All study participants may be reimbursed for miles traveled, parking, and a meal allowance for the days associated with the study visits.
During the BALANCE study, your health is our number one priority. All medical guidelines are to be followed in study clinics including the use of gloves, properly preparing needles, and disposing of all materials. Masks, safety goggles, or face shields may also be used for added protection.
If you are eligible and agree to participate in this study, you will either receive the study drug or placebo during the treatment period. A placebo is a substance that looks like and is taken the same way as the real drug, but has no active ingredients.
In clinical trials, a placebo is given to some participants so that the two groups—for BALANCE, it’s those taking the investigational drug vs. those taking the placebo—can be compared to show whether the drug being studied is safe and is effective. A placebo can also help researchers determine whether certain changes during the study happen by chance or actually in response to the investigational drug.
At the end of this study you may have the option to participate in an open label extension study where every participant will receive the investigational drug.
During the screening period, you will be asked about your health and medical history. You’ll also have complimentary physical examinations and laboratory tests, if needed, to make sure you are healthy enough and ready to participate. If you choose to join the study, you will start a low-fat diet (20 grams of fat per day or less). You will remain on this diet for at least two weeks before proceeding to the next step in the study. You will also stay on this diet for the duration of the study. Study staff will provide counseling on how to maintain a low-fat diet throughout the study.
Because this is a research study, if, after you’ve completed some or all of the examinations required during the screening period, you may or may not be eligible to participate in the study. We will discuss with you the reasons why.
Individual participation in the BALANCE study will take place over 16 months. This time consists of a 12-month long study therapy period, and approximately a 3-month follow-up period.

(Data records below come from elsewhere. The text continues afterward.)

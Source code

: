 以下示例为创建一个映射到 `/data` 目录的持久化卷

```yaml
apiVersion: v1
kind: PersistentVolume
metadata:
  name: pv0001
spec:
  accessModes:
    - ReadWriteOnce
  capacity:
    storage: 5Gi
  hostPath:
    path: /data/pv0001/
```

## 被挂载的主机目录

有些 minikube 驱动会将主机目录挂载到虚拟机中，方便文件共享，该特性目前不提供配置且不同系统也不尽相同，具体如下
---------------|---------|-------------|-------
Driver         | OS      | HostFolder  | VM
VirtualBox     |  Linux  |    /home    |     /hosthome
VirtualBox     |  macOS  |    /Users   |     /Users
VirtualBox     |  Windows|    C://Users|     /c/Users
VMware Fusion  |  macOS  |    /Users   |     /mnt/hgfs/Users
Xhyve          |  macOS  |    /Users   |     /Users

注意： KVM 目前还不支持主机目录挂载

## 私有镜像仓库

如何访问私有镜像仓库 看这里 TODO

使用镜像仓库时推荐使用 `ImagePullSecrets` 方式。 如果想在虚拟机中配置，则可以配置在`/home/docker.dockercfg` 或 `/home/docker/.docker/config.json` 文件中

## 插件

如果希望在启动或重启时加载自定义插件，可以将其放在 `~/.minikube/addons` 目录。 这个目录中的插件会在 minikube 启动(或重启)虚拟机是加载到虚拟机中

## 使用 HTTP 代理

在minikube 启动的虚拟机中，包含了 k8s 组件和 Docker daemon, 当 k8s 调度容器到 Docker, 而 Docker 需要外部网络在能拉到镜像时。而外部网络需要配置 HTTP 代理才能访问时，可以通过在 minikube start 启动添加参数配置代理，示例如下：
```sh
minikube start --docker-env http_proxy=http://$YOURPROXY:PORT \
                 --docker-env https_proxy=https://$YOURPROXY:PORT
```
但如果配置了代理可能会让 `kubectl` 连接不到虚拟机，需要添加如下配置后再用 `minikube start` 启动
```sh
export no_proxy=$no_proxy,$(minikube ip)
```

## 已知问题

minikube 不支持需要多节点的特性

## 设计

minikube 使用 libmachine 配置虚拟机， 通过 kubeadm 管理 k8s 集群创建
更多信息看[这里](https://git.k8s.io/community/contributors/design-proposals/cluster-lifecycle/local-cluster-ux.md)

An antisense therapeutic is an RNA-targeted therapeutic that targets the root cause of the disease and aims to reduce disease-causing proteins before they are even created.

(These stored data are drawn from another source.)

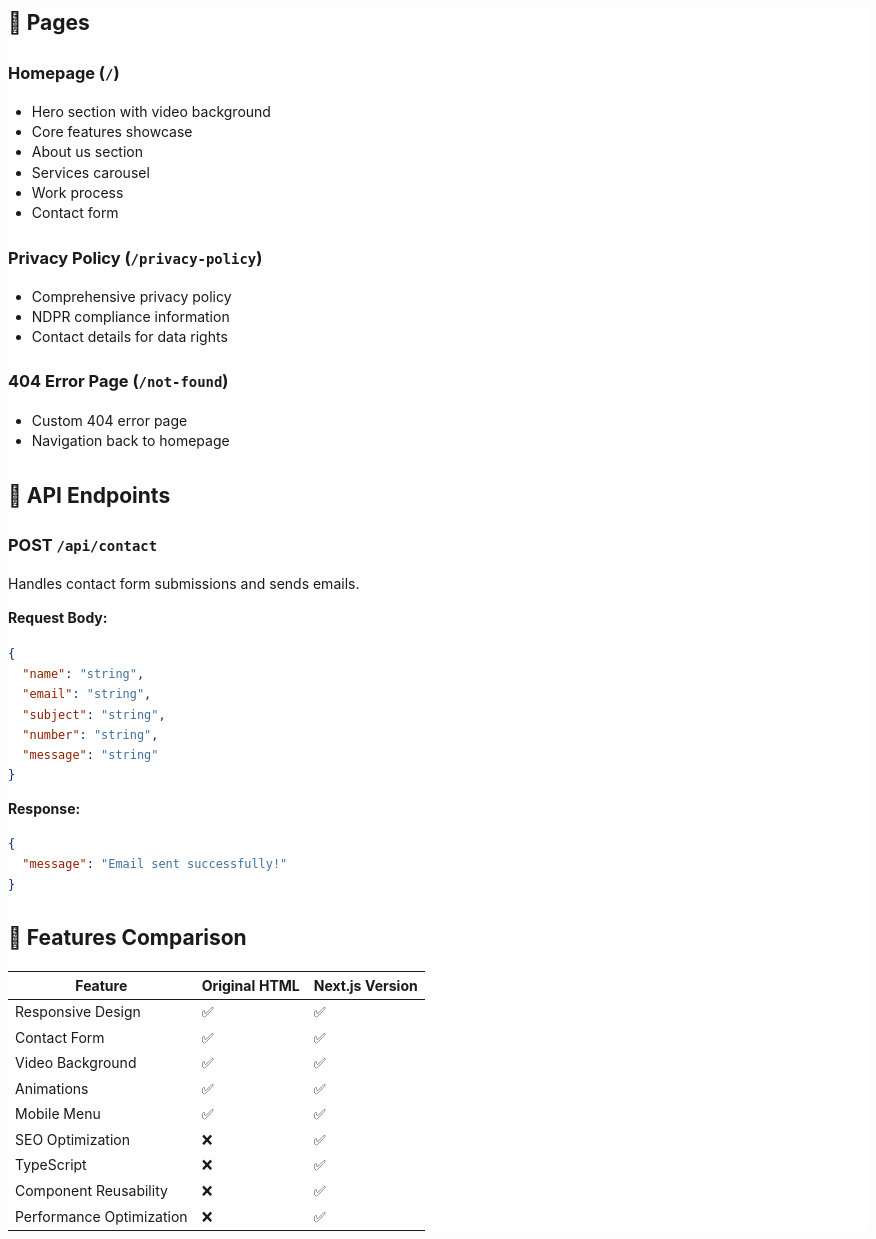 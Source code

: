 ## 📱 Pages

### Homepage (`/`)
- Hero section with video background
- Core features showcase
- About us section
- Services carousel
- Work process
- Contact form

### Privacy Policy (`/privacy-policy`)
- Comprehensive privacy policy
- NDPR compliance information
- Contact details for data rights

### 404 Error Page (`/not-found`)
- Custom 404 error page
- Navigation back to homepage

## 🔧 API Endpoints

### POST `/api/contact`
Handles contact form submissions and sends emails.

**Request Body:**
```json
{
  "name": "string",
  "email": "string", 
  "subject": "string",
  "number": "string",
  "message": "string"
}
```

**Response:**
```json
{
  "message": "Email sent successfully!"
}
```

## 🎯 Features Comparison

| Feature | Original HTML | Next.js Version |
|---------|---------------|-----------------|
| Responsive Design | ✅ | ✅ |
| Contact Form | ✅ | ✅ |
| Video Background | ✅ | ✅ |
| Animations | ✅ | ✅ |
| Mobile Menu | ✅ | ✅ |
| SEO Optimization | ❌ | ✅ |
| TypeScript | ❌ | ✅ |
| Component Reusability | ❌ | ✅ |
| Performance Optimization | ❌ | ✅ |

This Phase 3 study will evaluate the efficacy of AKCEA‑APOCIII‑LRx on the percent change in fasting triglycerides (TGs). The drug is based on antisense technology, which is a therapy for reducing disease-causing proteins before they even begin. The study therapy (called AKCEA‑APOCIII‑LRx) is designed to target and reduce the activity of a protein in the body. Targeting this protein may help break down dietary fat and a clinically relevant reduction in triglycerides. The study drug therapy (investigational drug or placebo) will be administered as a subcutaneous injection (an injection under your skin).
BALANCE is a clinical study of an investigational antisense drug for treating Familial Chylomicronemia Syndrome (FCS). The study will help determine the safety and effectiveness of the potential new treatment. The drug is an antisense therapy for Familial Chylomicronemia Syndrome (FCS), and is designed to target and reduce the activity of a protein in the body. Targeting this protein may help break down dietary fat that can lower triglycerides in the blood and potentially help improve a patient’s quality of life for people living with FCS.
FCS is a rare genetic disorder characterized by Lipoprotein Lipase Deficiency (LPLD), which prevents the body from breaking down fats, such as triglycerides (TGs), causing a build-up of TGs and dietary fats in the body. Eating even a little fat can cause a person with FCS to become ill. When the body has sustained high TG levels and is unable to digest fats, FCS patients are at risk for pancreatitis. Chronic symptoms include back pain and abdominal pain. Other symptoms include neurological problems and blood that appears fatty or “milky” when drawn. Left undiagnosed, FCS can have serious, life-threatening complications.
- If you qualify for and participate in the study, you will be randomly assigned to receive either the investigational drug or placebo via subcutaneous injection into the skin. (You have a greater chance of receiving the study therapy compared to the placebo).
- To help keep the study results as accurate as possible, you, the doctor, and staff conducting the study will not know if you are being given the investigational drug or the placebo (unless there is an emergency).
- Your total participation in the study will be for approximately 16 months, (22 visits total over 70 weeks) with only two visits needed onsite including screening for eligibility, treatment, and follow-up.
- Over 53 weeks, you will receive 13 doses of the study therapy or placebo.